Records contained in a dataset:
______________________________
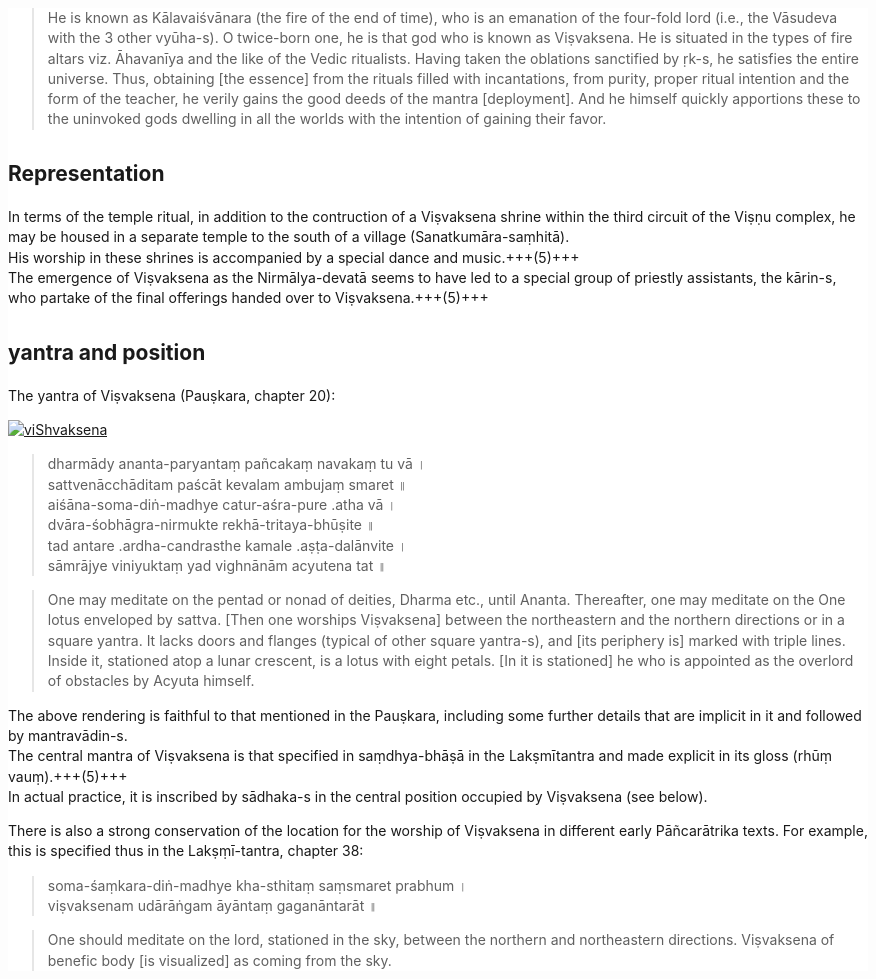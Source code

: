 > He is known as Kālavaiśvānara (the fire of the end of time), who is an emanation of the four-fold lord (i.e., the Vāsudeva with the 3 other vyūha-s). O twice-born one, he is that god who is known as Viṣvaksena. He is situated in the types of fire altars viz. Āhavanīya and the like of the Vedic ritualists. Having taken the oblations sanctified by ṛk-s, he satisfies the entire universe. Thus, obtaining \[the essence\] from the rituals filled with incantations, from purity, proper ritual intention and the form of the teacher, he verily gains the good deeds of the mantra \[deployment\]. And he himself quickly apportions these to the uninvoked gods dwelling in all the worlds with the intention of gaining their favor.

## Representation
In terms of the temple ritual, in addition to the contruction of a Viṣvaksena shrine within the third circuit of the Viṣṇu complex, he may be housed in a separate temple to the south of a village (Sanatkumāra-saṃhitā).  
His worship in these shrines is accompanied by a special dance and music.+++(5)+++  
The emergence of Viṣvaksena as the Nirmālya-devatā seems to have led to a special group of priestly assistants, the kārin-s, who partake of the final offerings handed over to Viṣvaksena.+++(5)+++

## yantra and position
The yantra of Viṣvaksena (Pauṣkara, chapter 20):

[![viShvaksena](https://manasataramgini.files.wordpress.com/2023/12/vishvaksena.png?w=640)](https://manasataramgini.files.wordpress.com/2023/12/vishvaksena.png)

> dharmādy ananta-paryantaṃ pañcakaṃ navakaṃ tu vā ।  
sattvenācchāditam paścāt kevalam ambujaṃ smaret ॥  
aiśāna-soma-diṅ-madhye catur-aśra-pure .atha vā ।  
dvāra-śobhāgra-nirmukte rekhā-tritaya-bhūṣite ॥  
tad antare .ardha-candrasthe kamale .aṣṭa-dalānvite ।  
sāmrājye viniyuktaṃ yad vighnānām acyutena tat ॥

> One may meditate on the pentad or nonad of deities, Dharma etc., until Ananta. Thereafter, one may meditate on the One lotus enveloped by sattva. \[Then one worships Viṣvaksena\] between the northeastern and the northern directions or in a square yantra. It lacks doors and flanges (typical of other square yantra-s), and \[its periphery is\] marked with triple lines. Inside it, stationed atop a lunar crescent, is a lotus with eight petals. \[In it is stationed\] he who is appointed as the overlord of obstacles by Acyuta himself.

The above rendering is faithful to that mentioned in the Pauṣkara, including some further details that are implicit in it and followed by mantravādin-s.  
The central mantra of Viṣvaksena is that specified in saṃdhya-bhāṣā in the Lakṣmītantra and made explicit in its gloss (rhūṃ vauṃ).+++(5)+++  
In actual practice, it is inscribed by sādhaka-s in the central position occupied by Viṣvaksena (see below).  

There is also a strong conservation of the location for the worship of Viṣvaksena in different early Pāñcarātrika texts. For example, this is specified thus in the Lakṣṃī-tantra, chapter 38:

> soma-śaṃkara-diṅ-madhye kha-sthitaṃ saṃsmaret prabhum ।  
viṣvaksenam udārāṅgam āyāntaṃ gaganāntarāt ॥  

> One should meditate on the lord, stationed in the sky, between the northern and northeastern directions. Viṣvaksena of benefic body \[is visualized\] as coming from the sky.
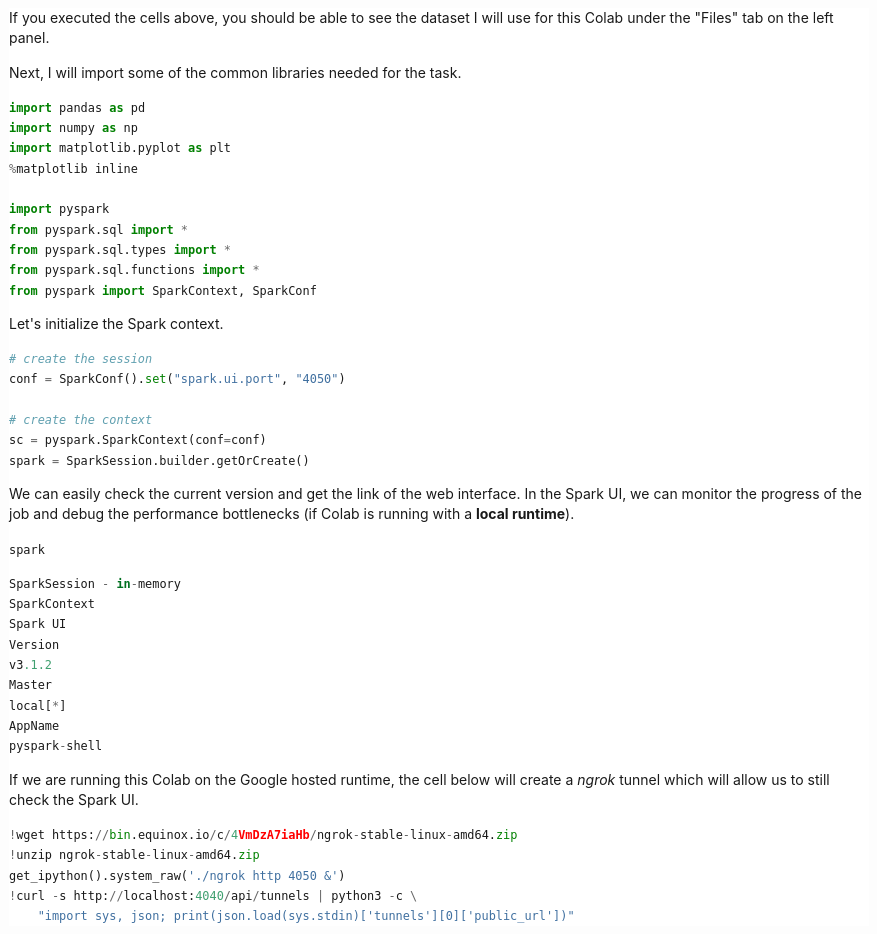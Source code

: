 If you executed the cells above, you should be able to see the dataset I will use for this Colab under the "Files" tab on the left panel.

Next, I will import some of the common libraries needed for the task.


```python
import pandas as pd
import numpy as np
import matplotlib.pyplot as plt
%matplotlib inline

import pyspark
from pyspark.sql import *
from pyspark.sql.types import *
from pyspark.sql.functions import *
from pyspark import SparkContext, SparkConf
```

Let's initialize the Spark context.


```python
# create the session
conf = SparkConf().set("spark.ui.port", "4050")

# create the context
sc = pyspark.SparkContext(conf=conf)
spark = SparkSession.builder.getOrCreate()
```

We can easily check the current version and get the link of the web interface. In the Spark UI, we can monitor the progress of the job and debug the performance bottlenecks (if Colab is running with a **local runtime**).


```python
spark
```

```python
SparkSession - in-memory
SparkContext
Spark UI
Version
v3.1.2
Master
local[*]
AppName
pyspark-shell
```




If we are running this Colab on the Google hosted runtime, the cell below will create a *ngrok* tunnel which will allow us to still check the Spark UI.


```python
!wget https://bin.equinox.io/c/4VmDzA7iaHb/ngrok-stable-linux-amd64.zip
!unzip ngrok-stable-linux-amd64.zip
get_ipython().system_raw('./ngrok http 4050 &')
!curl -s http://localhost:4040/api/tunnels | python3 -c \
    "import sys, json; print(json.load(sys.stdin)['tunnels'][0]['public_url'])"
```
______________________________
#### [WORK ORDER]
Pictures aside, retype the entries above exactly as they are.

#### [SOLUTION TO THIS PROBLEM]
Source code

: > He is known as Kālavaiśvānara (the fire of the end of time), who is an emanation of the four-fold lord (i.e., the Vāsudeva with the 3 other vyūha-s). O twice-born one, he is that god who is known as Viṣvaksena. He is situated in the types of fire altars viz. Āhavanīya and the like of the Vedic ritualists. Having taken the oblations sanctified by ṛk-s, he satisfies the entire universe. Thus, obtaining \[the essence\] from the rituals filled with incantations, from purity, proper ritual intention and the form of the teacher, he verily gains the good deeds of the mantra \[deployment\]. And he himself quickly apportions these to the uninvoked gods dwelling in all the worlds with the intention of gaining their favor.

## Representation
In terms of the temple ritual, in addition to the contruction of a Viṣvaksena shrine within the third circuit of the Viṣṇu complex, he may be housed in a separate temple to the south of a village (Sanatkumāra-saṃhitā).  
His worship in these shrines is accompanied by a special dance and music.+++(5)+++  
The emergence of Viṣvaksena as the Nirmālya-devatā seems to have led to a special group of priestly assistants, the kārin-s, who partake of the final offerings handed over to Viṣvaksena.+++(5)+++

## yantra and position
The yantra of Viṣvaksena (Pauṣkara, chapter 20):

[![viShvaksena](https://manasataramgini.files.wordpress.com/2023/12/vishvaksena.png?w=640)](https://manasataramgini.files.wordpress.com/2023/12/vishvaksena.png)

> dharmādy ananta-paryantaṃ pañcakaṃ navakaṃ tu vā ।  
sattvenācchāditam paścāt kevalam ambujaṃ smaret ॥  
aiśāna-soma-diṅ-madhye catur-aśra-pure .atha vā ।  
dvāra-śobhāgra-nirmukte rekhā-tritaya-bhūṣite ॥  
tad antare .ardha-candrasthe kamale .aṣṭa-dalānvite ।  
sāmrājye viniyuktaṃ yad vighnānām acyutena tat ॥

> One may meditate on the pentad or nonad of deities, Dharma etc., until Ananta. Thereafter, one may meditate on the One lotus enveloped by sattva. \[Then one worships Viṣvaksena\] between the northeastern and the northern directions or in a square yantra. It lacks doors and flanges (typical of other square yantra-s), and \[its periphery is\] marked with triple lines. Inside it, stationed atop a lunar crescent, is a lotus with eight petals. \[In it is stationed\] he who is appointed as the overlord of obstacles by Acyuta himself.

The above rendering is faithful to that mentioned in the Pauṣkara, including some further details that are implicit in it and followed by mantravādin-s.  
The central mantra of Viṣvaksena is that specified in saṃdhya-bhāṣā in the Lakṣmītantra and made explicit in its gloss (rhūṃ vauṃ).+++(5)+++  
In actual practice, it is inscribed by sādhaka-s in the central position occupied by Viṣvaksena (see below).  

There is also a strong conservation of the location for the worship of Viṣvaksena in different early Pāñcarātrika texts. For example, this is specified thus in the Lakṣṃī-tantra, chapter 38:

> soma-śaṃkara-diṅ-madhye kha-sthitaṃ saṃsmaret prabhum ।  
viṣvaksenam udārāṅgam āyāntaṃ gaganāntarāt ॥  

> One should meditate on the lord, stationed in the sky, between the northern and northeastern directions. Viṣvaksena of benefic body \[is visualized\] as coming from the sky.
Source code

: If you executed the cells above, you should be able to see the dataset I will use for this Colab under the "Files" tab on the left panel.

Next, I will import some of the common libraries needed for the task.


```python
import pandas as pd
import numpy as np
import matplotlib.pyplot as plt
%matplotlib inline

import pyspark
from pyspark.sql import *
from pyspark.sql.types import *
from pyspark.sql.functions import *
from pyspark import SparkContext, SparkConf
```

Let's initialize the Spark context.


```python
# create the session
conf = SparkConf().set("spark.ui.port", "4050")

# create the context
sc = pyspark.SparkContext(conf=conf)
spark = SparkSession.builder.getOrCreate()
```

We can easily check the current version and get the link of the web interface. In the Spark UI, we can monitor the progress of the job and debug the performance bottlenecks (if Colab is running with a **local runtime**).


```python
spark
```

```python
SparkSession - in-memory
SparkContext
Spark UI
Version
v3.1.2
Master
local[*]
AppName
pyspark-shell
```




If we are running this Colab on the Google hosted runtime, the cell below will create a *ngrok* tunnel which will allow us to still check the Spark UI.


```python
!wget https://bin.equinox.io/c/4VmDzA7iaHb/ngrok-stable-linux-amd64.zip
!unzip ngrok-stable-linux-amd64.zip
get_ipython().system_raw('./ngrok http 4050 &')
!curl -s http://localhost:4040/api/tunnels | python3 -c \
    "import sys, json; print(json.load(sys.stdin)['tunnels'][0]['public_url'])"
```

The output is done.